Your output should match the listing below word for word, without any images.

### SUPPLIED RECORDS:
----

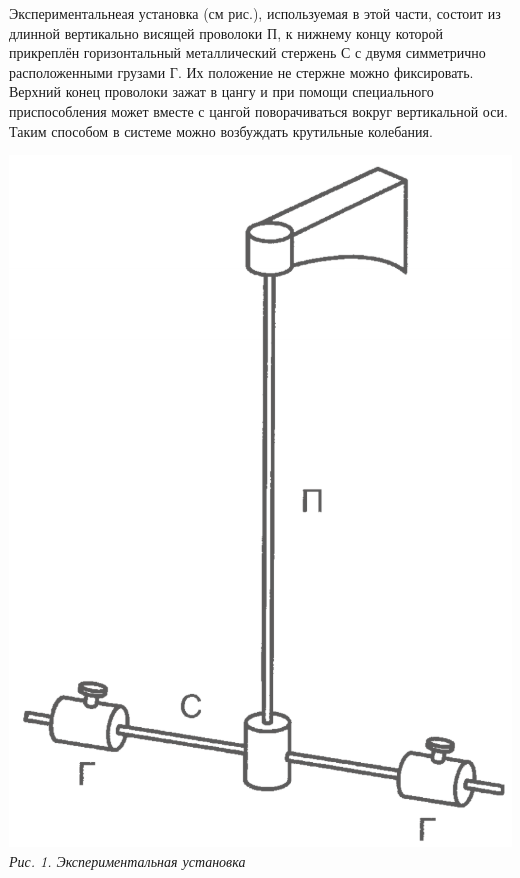 \documentclass[12pt, a4paper]{article}
\begin{document}
\noindent\begin{minipage}[c]{0.53\textwidth}
    \hspace{1cm}
    Экспериментальнеая установка (см рис.), используемая в этой части, состоит из длинной вертикально висящей проволоки П, к нижнему концу которой прикреплён горизонтальный металлический стержень С с двумя симметрично расположенными грузами Г. 
    Их положение не стержне можно фиксировать. Верхний конец проволоки зажат в цангу и при помощи специального приспособления может вместе с цангой поворачиваться вокруг вертикальной оси. 
    Таким способом в системе можно возбуждать крутильные колебания. 
    

\end{minipage}
\begin{minipage}[c]{0.42\textwidth}
    \begin{center}
        \includegraphics[scale=0.42]{Pics/picture1.png} \\
        \textit{\textcolor[HTML]{000000}{Рис. 1. Экспериментальная установка}}
    \end{center}
\end{minipage}  
\end{document}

----

### ANSWER AREA:
 \documentclass[12pt, a4paper]{article}
\begin{document}
\noindent\begin{minipage}[c]{0.53\textwidth}
    \hspace{1cm}
    Экспериментальнеая установка (см рис.), используемая в этой части, состоит из длинной вертикально висящей проволоки П, к нижнему концу которой прикреплён горизонтальный металлический стержень С с двумя симметрично расположенными грузами Г. 
    Их положение не стержне можно фиксировать. Верхний конец проволоки зажат в цангу и при помощи специального приспособления может вместе с цангой поворачиваться вокруг вертикальной оси. 
    Таким способом в системе можно возбуждать крутильные колебания. 
    

\end{minipage}
\begin{minipage}[c]{0.42\textwidth}
    \begin{center}
        \includegraphics[scale=0.42]{Pics/picture1.png} \\
        \textit{\textcolor[HTML]{000000}{Рис. 1. Экспериментальная установка}}
    \end{center}
\end{minipage}  
\end{document}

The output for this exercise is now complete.